INSTRUCTIONS TO FOLLOW
Match the string "content" against each line below, and copy every line that matches.

- Opening Delimiter -

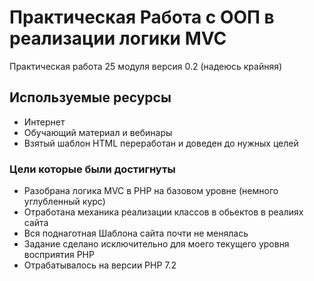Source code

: # Практическая Работа с ООП в реализации логики MVC

Практическая работа 25 модуля версия 0.2 (надеюсь крайняя)

## Используемые ресурсы

* Интернет
* Обучающий материал и вебинары
* Взятый шаблон HTML переработан и доведен до нужных целей

### Цели которые были достигнуты

* Разобрана логика MVC в PHP на базовом уровне (немного углубленный курс)
* Отработана механика реализации классов в обьектов в реалиях сайта
* Вся поднаготная Шаблона сайта почти не менялась
* Задание сделано исключительно для моего текущего уровня восприятия PHP
* Отрабатывалось на версии PHP 7.2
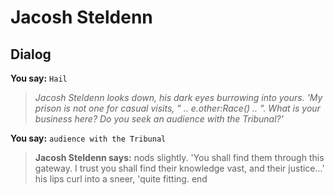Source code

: # Jacosh Steldenn







## Dialog

**You say:** `Hail`



>*Jacosh Steldenn looks down, his dark eyes burrowing into yours.  'My prison is not one for casual visits, " .. e.other:Race() .. ".  What is your business here?  Do you seek an audience with the Tribunal?'*

**You say:** `audience with the Tribunal`



>**Jacosh Steldenn says:** nods slightly.  'You shall find them through this gateway.  I trust you shall find their knowledge vast, and their justice...' his lips curl into a sneer, 'quite fitting.
end
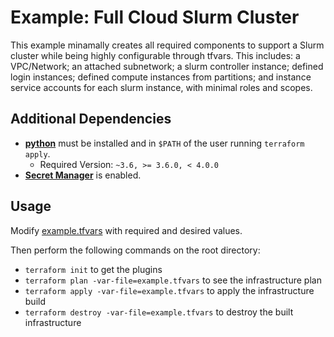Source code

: # Example: Full Cloud Slurm Cluster

This example minamally creates all required components to support a Slurm cluster
while being highly configurable through tfvars. This includes: a VPC/Network;
an attached subnetwork; a slurm controller instance; defined login instances;
defined compute instances from partitions; and instance service accounts for each
slurm instance, with minimal roles and scopes.

## Additional Dependencies

- [**python**](https://www.python.org/) must be installed and in `$PATH` of the
  user running `terraform apply`.
  - Required Version: `~3.6, >= 3.6.0, < 4.0.0`
- [**Secret Manager**](https://console.cloud.google.com/security/secret-manager)
  is enabled.

## Usage

Modify [example.tfvars](./example.tfvars) with required and desired values.

Then perform the following commands on the root directory:

- `terraform init` to get the plugins
- `terraform plan -var-file=example.tfvars` to see the infrastructure plan
- `terraform apply -var-file=example.tfvars` to apply the infrastructure build
- `terraform destroy -var-file=example.tfvars` to destroy the built infrastructure
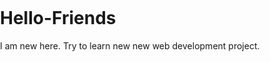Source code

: # Hello-Friends
I am new here. Try to learn new new web development project.
<!DOCTYPE html>
<html lang="en">

<head>
	<style>
		/* Styling the body */
		body {
			margin: 0;
			padding: 0;
		}

		/* Styling section, giving background
			image and dimensions */
		section {
			width: 100%;
			height: 100vh;
			background:
				url(
'https://media.geeksforgeeks.org/wp-content/uploads/20210408155049/gfg9.png'
				);
			background-size: cover;
		}

		/* Styling the left floating section */
		section .leftBox {
			width: 50%;
			height: 100%;
			float: left;
			padding: 50px;
			box-sizing: border-box;
		}

		/* Styling the background of 
			left floating section */
		section .leftBox .content {
			color: #fff;
			background: rgba(0, 0, 0, 0.5);
			padding: 40px;
			transition: .5s;
		}

		/* Styling the hover effect 
			of left floating section */
		section .leftBox .content:hover {
			background: #e91e63;
		}

		/* Styling the header of left 
			floating section */
		section .leftBox .content h1 {
			margin: 0;
			padding: 0;
			font-size: 50px;
			text-transform: uppercase;
		}

		/* Styling the paragraph of 
			left floating section */
		section .leftBox .content p {
			margin: 10px 0 0;
			padding: 0;
		}

		/* Styling the three events section */
		section .events {
			position: relative;
			width: 50%;
			height: 100%;
			background: rgba(0, 0, 0, 0.5);
			float: right;
			box-sizing: border-box;
		}

		/* Styling the links of 
		the events section */
		section .events ul {
			position: absolute;
			top: 50%;
			transform: translateY(-50%);
			margin: 0;
			padding: 40px;
			box-sizing: border-box;
		}

		/* Styling the lists of the event section */
		section .events ul li {
			list-style: none;
			background: #fff;
			box-sizing: border-box;
			height: 200px;
			margin: 15px 0;
		}

		/* Styling the time class of events section */
		section .events ul li .time {
			position: relative;
			padding: 20px;
			background: #262626;
			box-sizing: border-box;
			width: 30%;
			height: 100%;
			float: left;
			text-align: center;
			transition: .5s;
		}

		/* Styling the hover effect
			of events section */
		section .events ul li:hover .time {
			background: #e91e63;
		}

		/* Styling the header of time 
			class of events section */
		section .events ul li .time h2 {
			position: absolute;
			margin: 0;
			padding: 0;
			top: 50%;
			left: 50%;
			transform: translate(-50%, -50%);
			color: #fff;
			font-size: 60px;
			line-height: 30px;
		}

		/* Styling the texts of time 
		class of events section */
		section .events ul li .time h2 span {
			font-size: 30px;
		}

		/* Styling the details 
		class of events section */
		section .events ul li .details {
			padding: 20px;
			background: #fff;
			box-sizing: border-box;
			width: 70%;
			height: 100%;
			float: left;
		}

		/* Styling the header of the 
		details class of events section */
		section .events ul li .details h3 {
			position: relative;
			margin: 0;
			padding: 0;
			font-size: 22px;
		}

		/* Styling the lists of details 
		class of events section */
		section .events ul li .details p {
			position: relative;
			margin: 10px 0 0;
			padding: 0;
			font-size: 16px;
		}

		/* Styling the links of details
		class of events section */
		section .events ul li .details a {
			display: inline-block;
			text-decoration: none;
			padding: 10px 15px;
			border: 1.5px solid #262626;
			margin-top: 8px;
			font-size: 18px;
			transition: .5s;
		}

		/* Styling the details class's hover effect */
		section .events ul li .details a:hover {
			background: #e91e63;
			color: #fff;
			border-color: #e91e63;
		}
	</style>
</head>

<body>
	<section>
		<div class="leftBox">
			<div class="content">
				<h1>
					Events and Shows
				</h1>
				<p>
					With the idea of imparting 
					knowledge, A person started a dream,
					AXYZ. Whether programming
					excites you or you feel stifled,
					wondering how to prepare for
					interview questions or
					how to ace data structures and
					algorithms, AXYZ is a
					one-stop solution. With every
					tick of time, we are adding arrows
					in our quiver. From articles on
					various computer science subjects
					to programming problems for practice,
					from basic to premium courses, from
					technologies to entrance examinations,
					we have been building ample content
					with superior quality. In a short
					span, we have built a community of
					1 Million+ Geeks around the world, 20,000+
					Contributors and 500+ Campus Ambassadors
					in various colleges across the nation.
					Our success stories include a lot of
					students who benefitted in their
					placements and landed jobs at tech
					giants. Our vision is to build a gigantic
					network of geeks and we are only a
					fraction of it yet.
				</p>
			</div>
		</div>
		<div class="events">
			<ul>
				<li>
					<div class="time">
						<h2>
							15 <br><span>March</span>
						</h2>
					</div>
					<div class="details">
						<h3>
							Where is the event happening?
						</h3>
						<p>
							With the idea of imparting programming
							knowledge, A Person alumnus started a dream,
							AXYZ. Whether programming
							excites you or you feel stifled,
							how to ace data structures and
							algorithms, AXYZs is a
							one-stop solution.
						</p>
						<a href="#">View Details</a>
					</div>
					<div style="clear: both;"></div>
				</li>
				<li>
					<div class="time">
						<h2>
							27 <br><span>May</span>
						</h2>
					</div>
					<div class="details">
						<h3>
							Where is the event happening?
						</h3>
						<p>
							With the idea of imparting programming
							knowledge, A person started a dream,
							AXYZ. Whether programming
							excites you or you feel stifled,
							how to ace data structures and
							algorithms, AXYZ is a
							one-stop solution.
						</p>=
						<a href="#">View Details</a>
					</div>
					<div style="clear:both;"></div>
				</li>
				<li>
					<div class="time">
						<h2>
							12 <br><span>August</span>
						</h2>
					</div>
					<div class="details">
						<h3>
							Where is the event happening?
						</h3>
						<p>
							With the idea of imparting programming
							knowledge, A Person started a dream,
							AXYZ. Whether programming
							excites you or you feel stifled,
							how to ace data structures and
							algorithms, AXYZ is a
							one-stop solution.
						</p>
						<a href="#">View Details</a>
					</div>
					<div style="clear:both;"></div>
				</li>
			</ul>
		</div>
	</section>
</body>

</html>

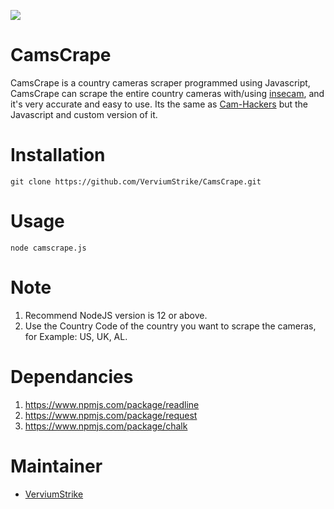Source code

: ![](https://github.com/VerviumStrike/CamsCrape/blob/main/camscrape.PNG?raw=true)
# CamsCrape
CamsCrape is a country cameras scraper programmed using Javascript, CamsCrape can scrape the entire country cameras with/using [insecam](https://www.insecam.org/), and it's very accurate and easy to use. Its the same as [Cam-Hackers](https://github.com/AngelSecurityTeam/Cam-Hackers) but the Javascript and custom version of it.

# Installation

    git clone https://github.com/VerviumStrike/CamsCrape.git

# Usage

    node camscrape.js

# Note

 1. Recommend NodeJS version is 12 or above.
 2. Use the Country Code of the country you want to scrape the cameras, for Example: US, UK, AL.

# Dependancies

 1. https://www.npmjs.com/package/readline
 2. https://www.npmjs.com/package/request
 3. https://www.npmjs.com/package/chalk

# Maintainer

 - [VerviumStrike](https://github.com/VerviumStrike)
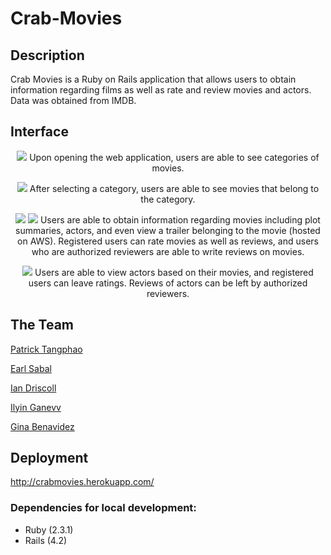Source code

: Crab-Movies
===

## Description

Crab Movies is a Ruby on Rails application that allows users to obtain information regarding films as well as rate and review movies and actors. Data was obtained from IMDB.

## Interface

<p align="center">
<img src="/screenshots/index.png">
Upon opening the web application, users are able to see categories of movies.
</p>

<p align="center">
<img src="/screenshots/movies-index.png">
  After selecting a category, users are able to see movies that belong to the category.  
</p>

<p align="center">
<img src="/screenshots/movie-show1.png">
<img src="/screenshots/movie-show2.png">
Users are able to obtain information regarding movies including plot summaries, actors, and even view a trailer belonging to the movie (hosted on AWS). Registered users can rate movies as well as reviews, and users who are authorized reviewers are able to write reviews on movies.
</p>

<p align="center">
<img src="/screenshots/actor-show.png">
Users are able to view actors based on their movies, and registered users can leave ratings. Reviews of actors can be left by authorized reviewers.
</p>

## The Team

[Patrick Tangphao](https://github.com/ptangphao)

[Earl Sabal](https://github.com/earlsabal)

[Ian Driscoll](https://github.com/iand11)

[Ilyin Ganevv](https://github.com/IliyanGanevv)

[Gina Benavidez](https://github.com/gbenavid)

## Deployment
http://crabmovies.herokuapp.com/

### Dependencies for local development:

* Ruby (2.3.1)
* Rails (4.2)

- Closing Delimiter -

SOLUTION FOR THIS TASK
'https://media.geeksforgeeks.org/wp-content/uploads/20210408155049/gfg9.png'
		section .leftBox .content {
		section .leftBox .content:hover {
		section .leftBox .content h1 {
		section .leftBox .content p {
			<div class="content">
					we have been building ample content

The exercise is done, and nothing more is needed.